I have to admit a little mea culpa. On this blog I try to press the point that players have a duty to work together as a team in order to ensure a smooth and enjoyable session for everyone. What I struggle with is how to do that without diluting one’s own sense of fun and Role Play. In last week’s game I split the party. Not to be an egotistical jerk, but because the obvious actions to me was to uncover the nefarious plots of the highly-suspect king’s advisor by gaining his confidence. To do that I wanted to distance myself from the rag-tag bunch of troublemakers that is The Party. As we know from the Wizard’s website neversplittheparty.com, the motto of 4e is “never split the party.”
You might ask “Why, Mike, is that a bad idea?” Well, I’ll tell you. You might find your character in a situation where he’s schmoozing over at one inn and the rest of the party is getting into big trouble at a different an inn on the other side of the town. Or, at least, I certainly did. Our DM tried a few times to get my back into the plot, but I didn’t take the hint, and so with a heavy hand I eventually wound up at the right inn too late to save the party, but fortunately still able to do something. What that something was was to willingly go along with the kidnappers in order to the keep the party together and the story moving.

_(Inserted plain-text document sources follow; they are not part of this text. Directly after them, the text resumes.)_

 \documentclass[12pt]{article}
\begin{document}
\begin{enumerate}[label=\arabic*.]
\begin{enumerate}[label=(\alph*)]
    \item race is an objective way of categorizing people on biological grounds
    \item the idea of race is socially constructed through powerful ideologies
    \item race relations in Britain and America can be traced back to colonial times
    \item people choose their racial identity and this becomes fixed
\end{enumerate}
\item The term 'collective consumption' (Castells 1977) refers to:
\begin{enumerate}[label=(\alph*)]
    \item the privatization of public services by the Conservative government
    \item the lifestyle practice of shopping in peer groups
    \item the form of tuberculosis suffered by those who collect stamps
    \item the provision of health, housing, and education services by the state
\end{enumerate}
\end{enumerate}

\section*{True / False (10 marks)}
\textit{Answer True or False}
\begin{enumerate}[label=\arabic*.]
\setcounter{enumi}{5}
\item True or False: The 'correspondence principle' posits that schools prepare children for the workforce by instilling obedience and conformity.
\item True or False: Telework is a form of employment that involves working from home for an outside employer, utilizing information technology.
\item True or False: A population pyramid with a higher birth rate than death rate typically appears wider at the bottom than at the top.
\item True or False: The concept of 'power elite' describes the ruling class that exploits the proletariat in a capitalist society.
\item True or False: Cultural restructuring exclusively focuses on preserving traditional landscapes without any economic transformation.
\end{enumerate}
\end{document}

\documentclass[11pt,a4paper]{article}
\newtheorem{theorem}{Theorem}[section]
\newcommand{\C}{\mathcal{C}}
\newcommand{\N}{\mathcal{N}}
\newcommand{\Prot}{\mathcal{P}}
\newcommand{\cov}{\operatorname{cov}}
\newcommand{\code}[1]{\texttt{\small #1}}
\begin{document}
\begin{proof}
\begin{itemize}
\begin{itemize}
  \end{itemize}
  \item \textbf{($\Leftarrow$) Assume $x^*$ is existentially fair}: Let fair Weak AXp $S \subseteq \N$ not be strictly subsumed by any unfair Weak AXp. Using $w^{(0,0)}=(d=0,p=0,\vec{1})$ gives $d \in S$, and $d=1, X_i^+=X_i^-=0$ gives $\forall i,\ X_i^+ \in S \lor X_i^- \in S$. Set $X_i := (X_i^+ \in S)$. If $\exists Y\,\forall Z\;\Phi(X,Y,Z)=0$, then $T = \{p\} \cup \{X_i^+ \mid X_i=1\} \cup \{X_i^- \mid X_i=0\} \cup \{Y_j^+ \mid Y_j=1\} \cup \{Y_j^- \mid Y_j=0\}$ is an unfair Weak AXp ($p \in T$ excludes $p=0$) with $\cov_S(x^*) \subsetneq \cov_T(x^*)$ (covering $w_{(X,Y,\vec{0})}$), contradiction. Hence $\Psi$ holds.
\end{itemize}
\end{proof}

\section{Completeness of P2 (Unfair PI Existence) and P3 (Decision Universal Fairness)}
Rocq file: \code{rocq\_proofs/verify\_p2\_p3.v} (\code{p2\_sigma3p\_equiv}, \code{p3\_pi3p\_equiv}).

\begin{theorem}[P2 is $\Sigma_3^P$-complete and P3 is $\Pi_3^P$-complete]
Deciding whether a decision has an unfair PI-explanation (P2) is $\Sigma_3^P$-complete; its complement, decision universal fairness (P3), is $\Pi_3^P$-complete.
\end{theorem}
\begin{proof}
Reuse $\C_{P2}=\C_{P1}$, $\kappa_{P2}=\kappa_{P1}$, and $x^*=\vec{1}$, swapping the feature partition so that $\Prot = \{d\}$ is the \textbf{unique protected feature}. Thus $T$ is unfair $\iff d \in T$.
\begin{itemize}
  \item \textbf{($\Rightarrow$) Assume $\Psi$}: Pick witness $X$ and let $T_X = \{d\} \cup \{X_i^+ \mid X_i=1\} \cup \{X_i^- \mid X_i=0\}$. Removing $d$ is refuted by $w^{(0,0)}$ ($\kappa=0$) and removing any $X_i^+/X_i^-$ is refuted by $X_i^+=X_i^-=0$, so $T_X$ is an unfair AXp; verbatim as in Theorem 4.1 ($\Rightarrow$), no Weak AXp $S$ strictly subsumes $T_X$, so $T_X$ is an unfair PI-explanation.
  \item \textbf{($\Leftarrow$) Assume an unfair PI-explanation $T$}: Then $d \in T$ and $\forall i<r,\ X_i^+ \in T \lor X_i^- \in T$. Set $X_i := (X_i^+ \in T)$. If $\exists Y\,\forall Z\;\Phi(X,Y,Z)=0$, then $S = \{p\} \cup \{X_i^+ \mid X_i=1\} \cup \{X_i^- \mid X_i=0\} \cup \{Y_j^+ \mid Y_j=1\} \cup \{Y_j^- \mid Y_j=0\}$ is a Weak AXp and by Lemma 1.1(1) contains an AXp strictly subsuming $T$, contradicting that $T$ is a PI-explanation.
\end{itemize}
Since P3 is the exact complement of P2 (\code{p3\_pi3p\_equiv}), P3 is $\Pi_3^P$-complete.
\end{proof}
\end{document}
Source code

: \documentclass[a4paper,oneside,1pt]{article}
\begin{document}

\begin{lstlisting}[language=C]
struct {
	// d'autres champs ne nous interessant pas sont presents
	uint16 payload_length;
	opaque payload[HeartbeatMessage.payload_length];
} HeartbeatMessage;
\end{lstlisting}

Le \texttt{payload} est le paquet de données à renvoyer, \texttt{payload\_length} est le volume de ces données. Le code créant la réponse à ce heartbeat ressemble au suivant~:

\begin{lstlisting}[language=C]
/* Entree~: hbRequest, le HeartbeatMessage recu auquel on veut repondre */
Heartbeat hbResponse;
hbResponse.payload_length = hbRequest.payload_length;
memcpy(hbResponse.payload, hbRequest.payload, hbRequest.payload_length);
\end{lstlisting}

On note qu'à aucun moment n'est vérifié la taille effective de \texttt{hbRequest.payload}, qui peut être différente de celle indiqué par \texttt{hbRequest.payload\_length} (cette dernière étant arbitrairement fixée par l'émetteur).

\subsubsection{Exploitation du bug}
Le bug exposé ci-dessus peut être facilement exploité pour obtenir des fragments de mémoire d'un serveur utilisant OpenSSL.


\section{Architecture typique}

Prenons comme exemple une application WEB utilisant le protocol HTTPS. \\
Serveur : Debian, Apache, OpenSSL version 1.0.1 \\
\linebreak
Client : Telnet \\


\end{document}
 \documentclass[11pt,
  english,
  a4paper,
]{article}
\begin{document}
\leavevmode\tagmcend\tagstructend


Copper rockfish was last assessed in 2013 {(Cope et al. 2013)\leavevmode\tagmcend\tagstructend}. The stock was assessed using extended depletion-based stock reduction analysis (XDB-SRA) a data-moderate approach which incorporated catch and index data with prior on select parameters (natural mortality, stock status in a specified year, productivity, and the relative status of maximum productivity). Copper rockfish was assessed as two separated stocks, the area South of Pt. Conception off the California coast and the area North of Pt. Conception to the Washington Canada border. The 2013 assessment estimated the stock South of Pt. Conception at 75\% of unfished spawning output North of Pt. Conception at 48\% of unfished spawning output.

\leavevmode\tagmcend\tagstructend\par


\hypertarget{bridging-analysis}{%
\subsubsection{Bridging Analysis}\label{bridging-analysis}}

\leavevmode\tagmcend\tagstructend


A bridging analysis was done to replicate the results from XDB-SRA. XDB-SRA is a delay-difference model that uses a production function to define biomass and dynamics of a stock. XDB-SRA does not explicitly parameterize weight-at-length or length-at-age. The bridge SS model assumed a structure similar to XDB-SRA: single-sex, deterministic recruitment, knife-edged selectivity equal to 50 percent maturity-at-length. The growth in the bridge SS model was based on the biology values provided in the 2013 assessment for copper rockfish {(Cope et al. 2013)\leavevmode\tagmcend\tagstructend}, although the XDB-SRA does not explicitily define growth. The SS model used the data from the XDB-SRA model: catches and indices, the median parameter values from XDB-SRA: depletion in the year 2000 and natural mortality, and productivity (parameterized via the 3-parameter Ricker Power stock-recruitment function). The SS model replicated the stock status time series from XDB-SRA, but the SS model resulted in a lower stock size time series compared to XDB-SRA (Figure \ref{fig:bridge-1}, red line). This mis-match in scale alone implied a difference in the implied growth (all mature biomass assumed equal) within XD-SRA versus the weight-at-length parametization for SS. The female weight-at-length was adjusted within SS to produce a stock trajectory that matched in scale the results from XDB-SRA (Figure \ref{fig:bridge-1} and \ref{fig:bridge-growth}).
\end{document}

My first instict in that case was to fight off the kidnappers and single-handedly rescue the party. This kind of thinking is usually a bad idea for the following reasons (A) single character odds of surviving a combat built for 4 are low, and (B) It wouldn’t be much fun for everybody else at the table sitting around and watching me play (see below). For the sake of the story and everybody’s precious time I voluntarily went with the kidnappers (as bonus for cooperating I got to act first when the action started).
Overall this situation was dissatisfying because I made the GM work to provide a good resolution, when I shouldn’t have gone off on my own anyway. I think this a mini-case of the larger issue of information-gathering scenes in D&D. It’s pretty natural to split up for each character to talk to his personal sources; it certainly doesn’t make sense to drag the paladin to an assassin’s guild meeting. I find when we do all go as party to meet with a contact the scene goes quicker because the DM doesn’t have to divide her attention between five people doing five different things. However, only one or two people usually participate in the scene (and the others just sit around or perform actions that are unnecessary in context). Now that Charisma is no longer a dump stat, this especially leaves a whole bunch of characters that could do the same thing, but don’t do anything because it’s silly for everyone to do the talking. Dungeon’s Master did a great job describing this problem earlier this week.
So to summarize, I’m still searching for a good way to balance separate acts with keeping everyone engaged. One thing I just occurred to me about my example of the lone character in a fight would be to have the other players play the NPCs in the brawl–that way they can take the frustration of not actively playing out on the person who’s fault it is.